As 3D printers have become more affordable and 3D printing is increasingly being used for more than prototypes and one-off parts, the industry has the potential to significantly disrupt traditional manufacturing according to a new report from Lux Research.
Data from the firm’s new “Will 3D Printing Replace Conventional Manufacturing?” report suggests that the total 3D printing market will reach $51bn in 2030 driven mainly by growth in production parts. The report also highlights the 3D printing market size and growth by application and material.
Research director at Lux Research and of the the lead authors of the report, Anthony Schiavo provided further insight on how 3D printing has the potential to upend the current manufacturing landscape in a press release, saying:
“3D printing will be a key in the future manufacturing landscape thanks to benefits that it can bring over injection molding, machining, casting, or other conventional methods. These benefits include customization and personalization, the ability to create complex geometries, part consolidation, and in some cases lowering costs.”

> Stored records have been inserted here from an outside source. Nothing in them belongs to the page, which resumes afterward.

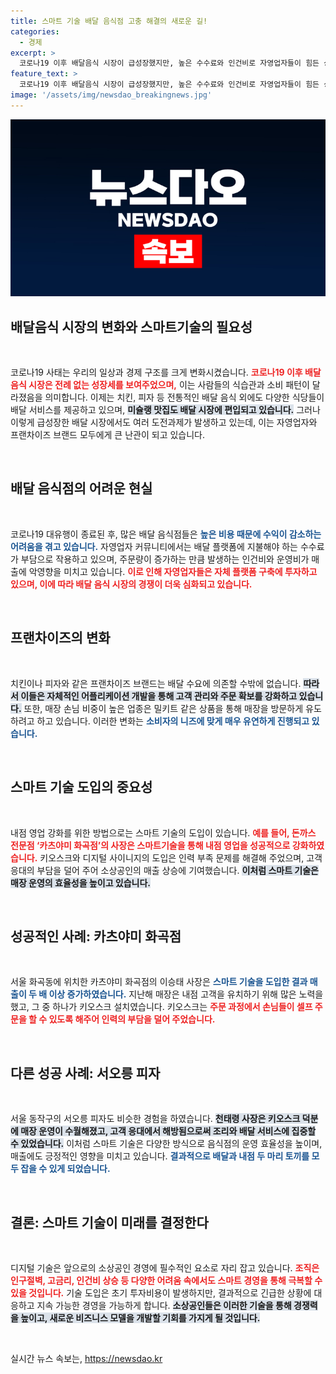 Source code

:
 ```yaml
---
title: 스마트 기술 배달 음식점 고충 해결의 새로운 길!
categories:
  - 경제
excerpt: >
  코로나19 이후 배달음식 시장이 급성장했지만, 높은 수수료와 인건비로 자영업자들이 힘든 상황에 직면했습니다. 스마트 기술을 도입한 ‘카츠야미 화곡점’과 ‘서오릉피자’는 비용 절감을 통해 매출을 두 배로 늘렸습니다. 이처럼 기술 혁신이 소상공인의 해법이 되고 있습니다.
feature_text: >
  코로나19 이후 배달음식 시장이 급성장했지만, 높은 수수료와 인건비로 자영업자들이 힘든 상황에 직면했습니다. 스마트 기술을 도입한 ‘카츠야미 화곡점’과 ‘서오릉피자’는 비용 절감을 통해 매출을 두 배로 늘렸습니다. 이처럼 기술 혁신이 소상공인의 해법이 되고 있습니다.
image: '/assets/img/newsdao_breakingnews.jpg'
---
```


<p><img src="/assets/img/newsdao_breakingnews.jpg" alt="implanttips 속보" /></p>

<h2 data-ke-size="size26">배달음식 시장의 변화와 스마트기술의 필요성</h2>

<p data-ke-size="size16">&nbsp;</p>

<p>코로나19 사태는 우리의 일상과 경제 구조를 크게 변화시켰습니다. <b><span style="color: #ee2323;">코로나19 이후 배달음식 시장은 전례 없는 성장세를 보여주었으며,</span></b> 이는 사람들의 식습관과 소비 패턴이 달라졌음을 의미합니다. 이제는 치킨, 피자 등 전통적인 배달 음식 외에도 다양한 식당들이 배달 서비스를 제공하고 있으며, <b><span style="background-color: #21538527;">미슐랭 맛집도 배달 시장에 편입되고 있습니다.</span></b> 그러나 이렇게 급성장한 배달 시장에서도 여러 도전과제가 발생하고 있는데, 이는 자영업자와 프랜차이즈 브랜드 모두에게 큰 난관이 되고 있습니다.</p>

<p data-ke-size="size16">&nbsp;</p>

<h2 data-ke-size="size26">배달 음식점의 어려운 현실</h2>

<p data-ke-size="size16">&nbsp;</p>

<p>코로나19 대유행이 종료된 후, 많은 배달 음식점들은 <b><span style="color: #1a5490;">높은 비용 때문에 수익이 감소하는 어려움을 겪고 있습니다.</span></b> 자영업자 커뮤니티에서는 배달 플랫폼에 지불해야 하는 수수료가 부담으로 작용하고 있으며, 주문량이 증가하는 만큼 발생하는 인건비와 운영비가 매출에 악영향을 미치고 있습니다. <b><span style="color: #ee2323;">이로 인해 자영업자들은 자체 플랫폼 구축에 투자하고 있으며, 이에 따라 배달 음식 시장의 경쟁이 더욱 심화되고 있습니다.</span></b></p>

<p data-ke-size="size16">&nbsp;</p>

<h2 data-ke-size="size26">프랜차이즈의 변화</h2>

<p data-ke-size="size16">&nbsp;</p>

<p>치킨이나 피자와 같은 프랜차이즈 브랜드는 배달 수요에 의존할 수밖에 없습니다. <b><span style="background-color: #21538527;">따라서 이들은 자체적인 어플리케이션 개발을 통해 고객 관리와 주문 확보를 강화하고 있습니다.</span></b> 또한, 매장 손님 비중이 높은 업종은 밀키트 같은 상품을 통해 매장을 방문하게 유도하려고 하고 있습니다. 이러한 변화는 <b><span style="color: #1a5490;">소비자의 니즈에 맞게 매우 유연하게 진행되고 있습니다.</span></b> </p>

<p data-ke-size="size16">&nbsp;</p>

<h2 data-ke-size="size26">스마트 기술 도입의 중요성</h2>

<p data-ke-size="size16">&nbsp;</p>

<p>내점 영업 강화를 위한 방법으로는 스마트 기술의 도입이 있습니다. <b><span style="color: #ee2323;">예를 들어, 돈까스 전문점 ‘카츠야미 화곡점’의 사장은 스마트기술을 통해 내점 영업을 성공적으로 강화하였습니다.</span></b> 키오스크와 디지털 사이니지의 도입은 인력 부족 문제를 해결해 주었으며, 고객 응대의 부담을 덜어 주어 소상공인의 매출 상승에 기여했습니다. <b><span style="background-color: #21538527;">이처럼 스마트 기술은 매장 운영의 효율성을 높이고 있습니다.</span></b></p>

<p data-ke-size="size16">&nbsp;</p>

<h2 data-ke-size="size26">성공적인 사례: 카츠야미 화곡점</h2>

<p data-ke-size="size16">&nbsp;</p>

<p>서울 화곡동에 위치한 카츠야미 화곡점의 이승태 사장은 <b><span style="color: #1a5490;">스마트 기술을 도입한 결과 매출이 두 배 이상 증가하였습니다.</span></b> 지난해 매장은 내점 고객을 유치하기 위해 많은 노력을 했고, 그 중 하나가 키오스크 설치였습니다. 키오스크는 <b><span style="color: #ee2323;">주문 과정에서 손님들이 셀프 주문을 할 수 있도록 해주어 인력의 부담을 덜어 주었습니다.</span></b> </p>

<p data-ke-size="size16">&nbsp;</p>

<h2 data-ke-size="size26">다른 성공 사례: 서오릉 피자</h2>

<p data-ke-size="size16">&nbsp;</p>

<p>서울 동작구의 서오릉 피자도 비슷한 경험을 하였습니다. <b><span style="background-color: #21538527;">천태령 사장은 키오스크 덕분에 매장 운영이 수월해졌고, 고객 응대에서 해방됨으로써 조리와 배달 서비스에 집중할 수 있었습니다.</span></b> 이처럼 스마트 기술은 다양한 방식으로 음식점의 운영 효율성을 높이며, 매출에도 긍정적인 영향을 미치고 있습니다. <b><span style="color: #1a5490;">결과적으로 배달과 내점 두 마리 토끼를 모두 잡을 수 있게 되었습니다.</span></b> </p>

<p data-ke-size="size16">&nbsp;</p>

<h2 data-ke-size="size26">결론: 스마트 기술이 미래를 결정한다</h2>

<p data-ke-size="size16">&nbsp;</p>

<p>디지털 기술은 앞으로의 소상공인 경영에 필수적인 요소로 자리 잡고 있습니다. <b><span style="color: #ee2323;">조직은 인구절벽, 고금리, 인건비 상승 등 다양한 어려움 속에서도 스마트 경영을 통해 극복할 수 있을 것입니다.</span></b> 기술 도입은 초기 투자비용이 발생하지만, 결과적으로 긴급한 상황에 대응하고 지속 가능한 경영을 가능하게 합니다. <b><span style="background-color: #21538527;">소상공인들은 이러한 기술을 통해 경쟁력을 높이고, 새로운 비즈니스 모델을 개발할 기회를 가지게 될 것입니다.</span></b></p>

<p data-ke-size="size16">&nbsp;</p>
실시간 뉴스 속보는, <a href="https://newsdao.kr" rel="dofollow">https://newsdao.kr</a>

Lux Research’s report also found that the value of 3D-printed parts will rise at a 15 percent compound annual growth rate (CAGR) over the next decade from $12bn in 2020 to $51bn in 2030.
According to Schiavo, the largest share of this growth will be in end-use parts that are just 23 percent of the market today but will reach a 38 percent share in 2030. Industries that will account for the largest share of these end-use parts include the medical and dental industries which will reach $4.5bn in 2030 followed by aerospace at $3.9bn.
At the same time, while 3D printing for manufacturing matures, strategies will shift. Vertical integration is critical today but horizontal specialists will be able to to capture more profits in the future. However, the relative immaturity of 3D printing as a manufacturing technology means that well-integrated ecosystems will be a requirement to be competitive.